The Santa Clara-based chipmaker first put that patent portfolio up for auction in late June. But now, Intel has taken the entire portfolio off the market to give a single interested buyer exclusive access to look over the patents before finalizing a deal, patent news site IAM reported.
That period of exclusivity is currently precluding “further engagement with other bidders,” though Intel notes that the auction could be re-opened if the deal isn’t inked.
Is the Buyer Apple?
Intel gave no indication of who the potential buyer may be. But IAM speculates that it could be Apple due to the Cupertino tech giant’s interest in Intel’s modem business.
In fact, IAM goes so far as to say that “the iPhone giant must be seen as among the most likely bidders.”
The publication cites a number of reasons, including Apple’s long relationship with Intel and the fact that the company certainly has the cash to buy up Intel’s portfolio without any problems.
We previously reported that Apple may be mulling over gobbling up Intel’s 5G modem business. Given the circumstances, it looks like the interested exclusive bidder could be Apple.
What’s in the Portfolio?
Intel’s auction is reportedly divided into two separate portfolios. There’s a cellular technology portfolio and a connected device portfolio.
The cellular portfolio includes roughly 6,000 patents related to 3G, 4G and even 5G cellular standards. It also includes roughly 1,700 patent assets on wireless implementation technologies — essentially, patents surrounding how to deploy cellular standards.
There’s also around 500 patent assets in the second portfolio. These patents are ones with “broad applicability” across the semiconductor and electronics industries, IAM reported back in June.
Apple’s 5G Modems
We first heard about Apple’s alleged in-house modem development near the end of 2018. Since then, there have been a steady stream of reports corroborating the fact that Apple is making its own cellular silicon.
Buying up Intel’s wireless patent portfolios could give Apple an advantage in its own modem development. It may not speed up the chipmaking process by any large degree, but it certainly couldn’t hurt to incorporate Intel’s already established chipmaking expertise.

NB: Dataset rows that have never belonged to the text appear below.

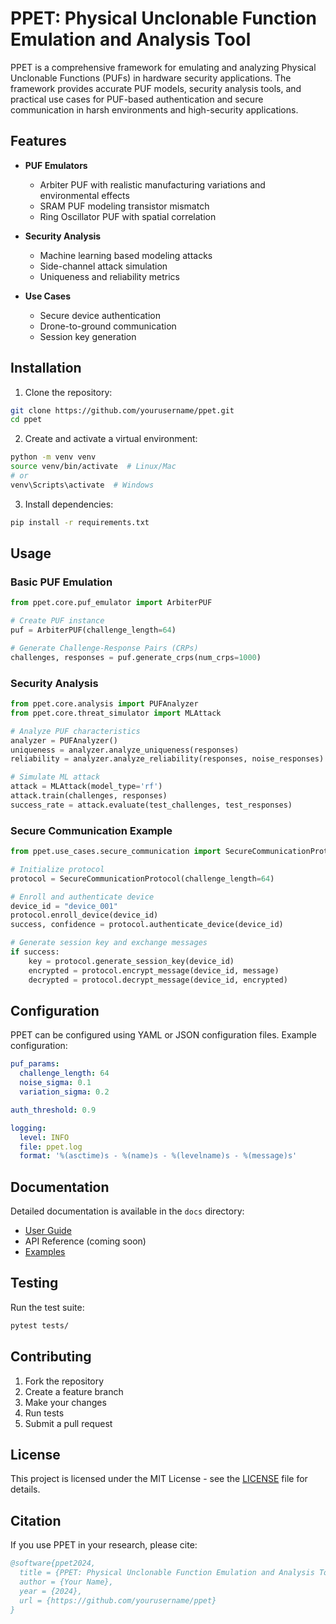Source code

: # PPET: Physical Unclonable Function Emulation and Analysis Tool

PPET is a comprehensive framework for emulating and analyzing Physical Unclonable Functions (PUFs) in hardware security applications. The framework provides accurate PUF models, security analysis tools, and practical use cases for PUF-based authentication and secure communication in harsh environments and high-security applications.

## Features

- **PUF Emulators**
  - Arbiter PUF with realistic manufacturing variations and environmental effects
  - SRAM PUF modeling transistor mismatch
  - Ring Oscillator PUF with spatial correlation
  
- **Security Analysis**
  - Machine learning based modeling attacks
  - Side-channel attack simulation
  - Uniqueness and reliability metrics
  
- **Use Cases**
  - Secure device authentication
  - Drone-to-ground communication
  - Session key generation

## Installation

1. Clone the repository:
```bash
git clone https://github.com/yourusername/ppet.git
cd ppet
```

2. Create and activate a virtual environment:
```bash
python -m venv venv
source venv/bin/activate  # Linux/Mac
# or
venv\Scripts\activate  # Windows
```

3. Install dependencies:
```bash
pip install -r requirements.txt
```

## Usage

### Basic PUF Emulation

```python
from ppet.core.puf_emulator import ArbiterPUF

# Create PUF instance
puf = ArbiterPUF(challenge_length=64)

# Generate Challenge-Response Pairs (CRPs)
challenges, responses = puf.generate_crps(num_crps=1000)
```

### Security Analysis

```python
from ppet.core.analysis import PUFAnalyzer
from ppet.core.threat_simulator import MLAttack

# Analyze PUF characteristics
analyzer = PUFAnalyzer()
uniqueness = analyzer.analyze_uniqueness(responses)
reliability = analyzer.analyze_reliability(responses, noise_responses)

# Simulate ML attack
attack = MLAttack(model_type='rf')
attack.train(challenges, responses)
success_rate = attack.evaluate(test_challenges, test_responses)
```

### Secure Communication Example

```python
from ppet.use_cases.secure_communication import SecureCommunicationProtocol

# Initialize protocol
protocol = SecureCommunicationProtocol(challenge_length=64)

# Enroll and authenticate device
device_id = "device_001"
protocol.enroll_device(device_id)
success, confidence = protocol.authenticate_device(device_id)

# Generate session key and exchange messages
if success:
    key = protocol.generate_session_key(device_id)
    encrypted = protocol.encrypt_message(device_id, message)
    decrypted = protocol.decrypt_message(device_id, encrypted)
```

## Configuration

PPET can be configured using YAML or JSON configuration files. Example configuration:

```yaml
puf_params:
  challenge_length: 64
  noise_sigma: 0.1
  variation_sigma: 0.2

auth_threshold: 0.9

logging:
  level: INFO
  file: ppet.log
  format: '%(asctime)s - %(name)s - %(levelname)s - %(message)s'
```

## Documentation

Detailed documentation is available in the `docs` directory:
- [User Guide](docs/user_guide.md)
- API Reference (coming soon)
- [Examples](examples/)

## Testing

Run the test suite:
```bash
pytest tests/
```

## Contributing

1. Fork the repository
2. Create a feature branch
3. Make your changes
4. Run tests
5. Submit a pull request

## License

This project is licensed under the MIT License - see the [LICENSE](LICENSE) file for details.

## Citation

If you use PPET in your research, please cite:

```bibtex
@software{ppet2024,
  title = {PPET: Physical Unclonable Function Emulation and Analysis Tool},
  author = {Your Name},
  year = {2024},
  url = {https://github.com/yourusername/ppet}
}
``` 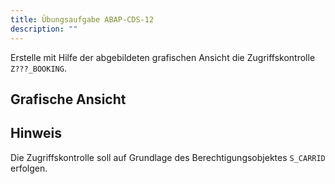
 ```yaml
---
title: Übungsaufgabe ABAP-CDS-12
description: ""
---
```


Erstelle mit Hilfe der abgebildeten grafischen Ansicht die Zugriffskontrolle `Z???_BOOKING`.

## Grafische Ansicht

## Hinweis
Die Zugriffskontrolle soll auf Grundlage des Berechtigungsobjektes `S_CARRID` erfolgen.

To be clear, Apple’s first 5G modem is still likely a few years off — modem development is complicated and most experts think it could take years for Apple to get a handle on it. In the meantime, the iPhone maker is likely to debut a handset equipped with a Qualcomm 5G modem.
A first-party modem could allow for a number of consumer benefits, including better integration with Apple hardware and software; improved speed and reliability; and a lower overall cost for 5G technology.